What are some risk factors of umbilical cord prolapse?

A
  • Breech presentation
  • Unstable lie - presentation of the fetus changes between transverse/oblique/breech and back.
  • Multiparity
  • Artificial rupture of membranes – particularly when the presenting part of the fetus is high in the pelvis.
  • Polyhydramnios – excessive amniotic fluid around the fetus
  • Low birthweight
  • Preterm labour
  • Foetal congenital anomalies
  • Twins - Second twin is more likely to experience
17
Q

What is the immediate management of umbilical cord prolapse?

A

Get help - obstetric emergency! Delivery is usually via emergency Caesarean section.

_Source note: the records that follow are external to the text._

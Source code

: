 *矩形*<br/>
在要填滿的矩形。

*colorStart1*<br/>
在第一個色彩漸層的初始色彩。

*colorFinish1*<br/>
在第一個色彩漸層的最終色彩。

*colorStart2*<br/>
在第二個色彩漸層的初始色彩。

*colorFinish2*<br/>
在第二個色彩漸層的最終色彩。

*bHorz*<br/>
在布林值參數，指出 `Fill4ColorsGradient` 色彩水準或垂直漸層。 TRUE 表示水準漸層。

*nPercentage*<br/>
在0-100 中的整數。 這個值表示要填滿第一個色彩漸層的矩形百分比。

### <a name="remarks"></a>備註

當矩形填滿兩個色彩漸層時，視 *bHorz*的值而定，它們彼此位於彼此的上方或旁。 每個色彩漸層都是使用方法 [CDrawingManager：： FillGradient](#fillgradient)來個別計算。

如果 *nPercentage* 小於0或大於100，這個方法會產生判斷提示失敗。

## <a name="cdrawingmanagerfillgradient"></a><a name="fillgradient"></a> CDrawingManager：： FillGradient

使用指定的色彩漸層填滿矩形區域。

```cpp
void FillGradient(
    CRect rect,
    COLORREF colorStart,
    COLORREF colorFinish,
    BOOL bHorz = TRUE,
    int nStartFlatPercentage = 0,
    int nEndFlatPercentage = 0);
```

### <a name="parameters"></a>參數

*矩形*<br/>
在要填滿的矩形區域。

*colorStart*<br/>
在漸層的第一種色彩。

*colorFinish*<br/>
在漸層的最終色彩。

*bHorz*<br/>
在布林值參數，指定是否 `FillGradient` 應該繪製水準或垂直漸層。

  • Replace cord into vagina (not uterus) to reduce the chance of it becoming compressed and subsequent hypoxia for the foetus. This also prevents the vessels going into spasm
  • Elevate the presenting part off the cord:
    • By bimanual vaginal exam.
    • Alternatively, you can fill the bladder to elevate the presenting part - this can take time though so it may be omitted, however, it can be useful if delivery is taking place in the community and you need to wait for an ambulance.
    • Encourage mother to adopt Knee-Chest or left lateral position with raised hips
  • Consider tocolysis - relax the uterus and stop contractions, relieving pressure off the cord.